Disculpará el lector un comienzo tan novelado, pero nada es realmente así en estos comicios porque me estoy refiriendo a unas elecciones singulares en las que nadie se mata por estar en los corrillos y el cabeza de lista se las ve y se las desea para completar su candidatura. Faltan voluntarios, como luego faltará gente para echar una mano. Es seguro además que, al día siguiente de la teórica confrontación democrática, la vida profesional y también la personal, seguirá su rumbo trazado de antemano sin mayores perturbaciones.

La llamada a la participación de los votantes no es original y encontrará la unanimidad en los líderes de todas las posibles listas. Al final y de todas formas, el porcentaje de votos será casi ridículo. El electorado habrá emitido antes alguna queja, no demasiadas, por supuestas faltas de actividad o una toma de decisiones equivocada, pero a la hora de acudir a ejercer este derecho esencial, cundirá la pereza o cualquier otro obstáculo insalvable.

A estas alturas, el avispado lector habrá intuido que me estoy refiriendo a una convocatoria sui generis: la que en estos días va a tener lugar en la Asociación Española de Farmacéuticos de Letras y Artes (sí, de AEFLA, las siglas que acompañan a los firmantes de esta sección que brinda El Farmacéutico para dar a conocer voces e iniciativas de compañeros repartidos por toda nuestra geografía con el común denominador de una cierta inquietud cultural).

Nada que ver con cualquier otro tipo de consulta ciudadana donde el ruido de sables dialécticos, la puñalada verbal traicionera o la simple y constante disputa por ganar terreno al adversario y menospreciar todo lo que pueda haber hecho o planificado, son la única moneda de permanente y aburrido uso.

En AEFLA las elecciones siempre han sido tranquilas y consensuadas. No somos tantos y, aunque el patrimonio intelectual es envidiable, las finanzas de la asociación no constituyen un manjar apetitoso o tentador. Los sucesivos tesoreros dan fe de cómo hay que ir haciendo casi milagros para garantizar la supervivencia con unas cuotas anuales simbólicas y unas ayudas de socios patrocinadores cada vez más recortadas.

Cuarenta años de seriedad y mucha creatividad respaldan una trayectoria silenciosa pero brillante de esta Asociación muy valorada por profesiones hermanas y que con la actuación de sus sucesivos presidentes –Federico Muelas, Carlos Pérez-Accino, José María Fernández Nieto, Juan Manuel Reol, unos meses de interinidad de Margarita Arroyo, y el actual José Félix Olalla– ha ido promoviendo todo tipo de actos en torno al arte, con entusiasmo, eficacia y grandes dosis de buena voluntad.

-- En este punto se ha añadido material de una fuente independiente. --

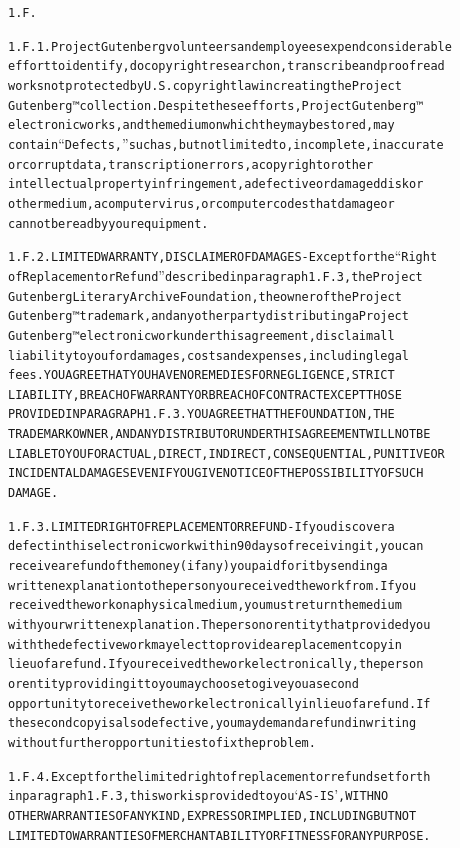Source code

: \documentclass[12pt]{book}[2005/09/16]
\newenvironment{PGtext}{%
\begin{alltt}
\fontsize{9.2}{10.5}\ttfamily\selectfont}%
{\end{alltt}}
\begin{document}
\begin{PGtext}
1.F.

1.F.1. Project Gutenberg volunteers and employees expend considerable
effort to identify, do copyright research on, transcribe and proofread
works not protected by U.S. copyright law in creating the Project
Gutenberg™ collection. Despite these efforts, Project Gutenberg™
electronic works, and the medium on which they may be stored, may
contain “Defects,” such as, but not limited to, incomplete, inaccurate
or corrupt data, transcription errors, a copyright or other
intellectual property infringement, a defective or damaged disk or
other medium, a computer virus, or computer codes that damage or
cannot be read by your equipment.

1.F.2. LIMITED WARRANTY, DISCLAIMER OF DAMAGES - Except for the “Right
of Replacement or Refund” described in paragraph 1.F.3, the Project
Gutenberg Literary Archive Foundation, the owner of the Project
Gutenberg™ trademark, and any other party distributing a Project
Gutenberg™ electronic work under this agreement, disclaim all
liability to you for damages, costs and expenses, including legal
fees. YOU AGREE THAT YOU HAVE NO REMEDIES FOR NEGLIGENCE, STRICT
LIABILITY, BREACH OF WARRANTY OR BREACH OF CONTRACT EXCEPT THOSE
PROVIDED IN PARAGRAPH 1.F.3. YOU AGREE THAT THE FOUNDATION, THE
TRADEMARK OWNER, AND ANY DISTRIBUTOR UNDER THIS AGREEMENT WILL NOT BE
LIABLE TO YOU FOR ACTUAL, DIRECT, INDIRECT, CONSEQUENTIAL, PUNITIVE OR
INCIDENTAL DAMAGES EVEN IF YOU GIVE NOTICE OF THE POSSIBILITY OF SUCH
DAMAGE.

1.F.3. LIMITED RIGHT OF REPLACEMENT OR REFUND - If you discover a
defect in this electronic work within 90 days of receiving it, you can
receive a refund of the money (if any) you paid for it by sending a
written explanation to the person you received the work from. If you
received the work on a physical medium, you must return the medium
with your written explanation. The person or entity that provided you
with the defective work may elect to provide a replacement copy in
lieu of a refund. If you received the work electronically, the person
or entity providing it to you may choose to give you a second
opportunity to receive the work electronically in lieu of a refund. If
the second copy is also defective, you may demand a refund in writing
without further opportunities to fix the problem.

1.F.4. Except for the limited right of replacement or refund set forth
in paragraph 1.F.3, this work is provided to you ‘AS-IS’, WITH NO
OTHER WARRANTIES OF ANY KIND, EXPRESS OR IMPLIED, INCLUDING BUT NOT
LIMITED TO WARRANTIES OF MERCHANTABILITY OR FITNESS FOR ANY PURPOSE.


\end{PGtext}
\end{document}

Este pasado año se nos fue uno de los emblemas insustituibles, todos lo son, de AEFLA. La luz y el color de los pinceles de Nicolás Forteza se han acercado aun más a ese cielo que tantas veces nos brindó desde sus mejores óleos. La Asociación nunca olvidará su cariño.

Tampoco el empuje del más fiel compañero de viaje de El Farmacéutico, quien firma la página que cierra cada edición y que siempre tiene palabras de ánimo para una AEFLA en cuya fundación intervino cuando apenas despuntaba su hoy respetable barba.

Disfruten, una vez más, de Raúl Guerra; no dejen de leerlo. Es un privilegio especial y exclusivo de esta publicación que debe enorgullecernos a todos.